Los ecos de Arnaud Blanchard (II)

Publicado el 16 enero 2014 por Nestor74

El puerto de La Rochelle, a principios del siglo XVII.


Dos hombres con uniforme militar muy engalanado, vociferaban en la calle varias proclamas y repartían panfletos entre todos los jóvenes que pasaban.
¿Asqueados de la pobreza? Hay un futuro para vosotros en el Nuevo Mundo. Tierras por doquier!!!. Una proclama falsa y sensacionalista inundaba la Rue du Bourgogne y acabó por seducir al joven Blanchard, para quien su vida en Francia se acercaba peligrosamente hacia un callejón sin salida. Hay que comprender la desesperación que le embargaba: su padre era el único valedor que tenía en la familia pero pronto moriría; sus hermanos nada pensaban hacer por él así que pronto debería trabajar como ayudante de tabernero en cualquier antro de la ciudad. Viajar a París tampoco auguraba nada bueno al no tener estudios ni padrinos. Muchos de los amigos que habían emprendido ese camino seguían siendo igual de miserables que a su llegada. Incluso dos de ellos habían muerto en varios altercados de la calle.
Blanchard no disponía de recursos pero eso no le había convertido en una persona con espíritu de sacrificio. Seguía queriendo ganar dinero con poco esfuerzo y siempre había crecido con las historias de veteranos que habían logrado embolsarse un buen dinero en las colonias. Además, no iba a marchar como soldado sino como una especie de enlace con las tribus indígenas. Formaría parte de un grupo de jóvenes que aprenderían las costumbres y la lengua de los autóctonos para facilitar la integración y expansión del colonialismo francés en la zona del Québec.
Solo una condición quedó establecida antes de su firma. No partiría hasta la muerte de su padre. El funcionario le aseguró que, en tres meses, saldría un navío del puerto de La Rochelle. Si conseguía llegar a él, en el día señalado, podría enrolarse. De lo contrario debería responder ante un tribunal civil por incumplimiento de compromiso. No habría comprensión alguna por su situación. Si llegado el momento, la defunción no se hubiera producido, debería escoger entre marcharse o afrontar las consecuencias.
En las semanas siguientes, Arnaud nunca habló con su padre sobre esta importante decisión. Olivier pareció incluso mejorar con las nuevas medicinas y volvió a caminar y a dirigirle en la gestión de los contratos de tierras. Se sentía feliz por la recuperación aunque sabía que no viviría mucho más. Sin embargo, el tiempo pasaba y le inquietaba tener que dejarle en su último tiempo de vida.

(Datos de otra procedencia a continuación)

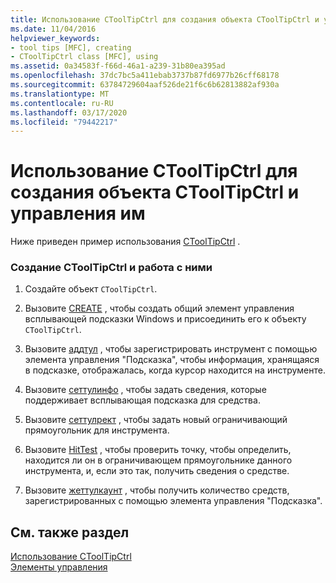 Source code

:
 ```yaml
---
title: Использование CToolTipCtrl для создания объекта CToolTipCtrl и управления им
ms.date: 11/04/2016
helpviewer_keywords:
- tool tips [MFC], creating
- CToolTipCtrl class [MFC], using
ms.assetid: 0a34583f-f66d-46a1-a239-31b80ea395ad
ms.openlocfilehash: 37dc7bc5a411ebab3737b87fd6977b26cff68178
ms.sourcegitcommit: 63784729604aaf526de21f6c6b62813882af930a
ms.translationtype: MT
ms.contentlocale: ru-RU
ms.lasthandoff: 03/17/2020
ms.locfileid: "79442217"
---
```

# <a name="using-ctooltipctrl-to-create-and-manipulate-a-ctooltipctrl-object"></a>Использование CToolTipCtrl для создания объекта CToolTipCtrl и управления им

Ниже приведен пример использования [CToolTipCtrl](../mfc/reference/ctooltipctrl-class.md) .

### <a name="to-create-and-manipulate-a-ctooltipctrl"></a>Создание CToolTipCtrl и работа с ними

1. Создайте объект `CToolTipCtrl`.

1. Вызовите [CREATE](../mfc/reference/ctooltipctrl-class.md#create) , чтобы создать общий элемент управления всплывающей подсказки Windows и присоединить его к объекту `CToolTipCtrl`.

1. Вызовите [аддтул](../mfc/reference/ctooltipctrl-class.md#addtool) , чтобы зарегистрировать инструмент с помощью элемента управления "Подсказка", чтобы информация, хранящаяся в подсказке, отображалась, когда курсор находится на инструменте.

1. Вызовите [сеттулинфо](../mfc/reference/ctooltipctrl-class.md#settoolinfo) , чтобы задать сведения, которые поддерживает всплывающая подсказка для средства.

1. Вызовите [сеттулрект](../mfc/reference/ctooltipctrl-class.md#settoolrect) , чтобы задать новый ограничивающий прямоугольник для инструмента.

1. Вызовите [HitTest](../mfc/reference/ctooltipctrl-class.md#hittest) , чтобы проверить точку, чтобы определить, находится ли он в ограничивающем прямоугольнике данного инструмента, и, если это так, получить сведения о средстве.

1. Вызовите [жеттулкаунт](../mfc/reference/ctooltipctrl-class.md#gettoolcount) , чтобы получить количество средств, зарегистрированных с помощью элемента управления "Подсказка".

## <a name="see-also"></a>См. также раздел

[Использование CToolTipCtrl](../mfc/using-ctooltipctrl.md)<br/>
[Элементы управления](../mfc/controls-mfc.md)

Pero sucedió que los hermanos habían planificado la usurpación de los contratos de su padre antes de que muriera. Pretendían que les fuera firmado un documento de transferencia en vida, sin cláusulas mayores. Algo que les diera libertad para repartirse el contingente a su libre albedrío. Cuando los tres avaros irrumpieron en la casa, Olivier se opuso rotundamente a sus planes. El testamento estaba redactado y se conocería tras su fallecimiento. Y, en dicho documento, habría un estipendio para Arnaud durante cinco años. Todo ello fue censurado por los desalmados y decidieron obtener el documento de cesión por la fuerza.

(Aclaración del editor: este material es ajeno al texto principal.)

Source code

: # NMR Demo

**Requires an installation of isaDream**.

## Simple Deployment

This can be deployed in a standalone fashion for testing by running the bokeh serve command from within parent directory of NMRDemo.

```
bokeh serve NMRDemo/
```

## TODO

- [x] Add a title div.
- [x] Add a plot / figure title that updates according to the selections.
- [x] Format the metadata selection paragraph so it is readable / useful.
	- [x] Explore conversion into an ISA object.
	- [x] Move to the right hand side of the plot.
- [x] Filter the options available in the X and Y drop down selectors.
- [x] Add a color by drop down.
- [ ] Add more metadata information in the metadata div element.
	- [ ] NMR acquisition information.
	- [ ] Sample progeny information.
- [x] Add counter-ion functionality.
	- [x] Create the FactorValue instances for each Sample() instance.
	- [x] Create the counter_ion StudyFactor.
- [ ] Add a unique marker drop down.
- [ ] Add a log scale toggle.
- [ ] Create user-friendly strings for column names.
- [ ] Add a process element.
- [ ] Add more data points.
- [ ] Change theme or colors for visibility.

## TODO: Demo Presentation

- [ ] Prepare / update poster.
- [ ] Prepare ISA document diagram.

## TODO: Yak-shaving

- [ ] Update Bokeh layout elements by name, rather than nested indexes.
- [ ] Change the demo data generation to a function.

Dos horas después, Arnaud llegaba a la casa tras una nueva tarde en l'Eppe d'Or. La bebida nublaba su vista pero, desgraciadamente, no le cegó del todo. Bajo el marco de la puerta que separaba la entradilla de la sala principal, yacía el cuerpo sin vida de Olivier. Uno de los hermanos, Bertrand, bajaba la escalera que conducía a las habitaciones portando varios documentos. No hubo conversación, solo una sentencia: "Vete ahora mismo, márchate lejos puesto que no hay nada aquí para ti. Y no regreses jamás."
La lamentación debía dejar paso a la impulsividad. Arnaud recogió sus escasas pertenencias en un saco y marchó hacia la ciudad. Allí se embarcó en un bergantín de río que, siguiendo el curso del Loire, le llevó hasta Nantes. Desde allí volvió a usar sus últimos ahorros para pagar a varios comerciantes por un espacio en su carro hasta llegar a La Rochelle. Trabajó como mozo de cuadras para una acaudalada familia en el tiempo que transcurrió hasta la salida del navío. Durante estos meses siempre mantuvo la mirada hacia el horizonte, y nunca volvió la cabeza atrás.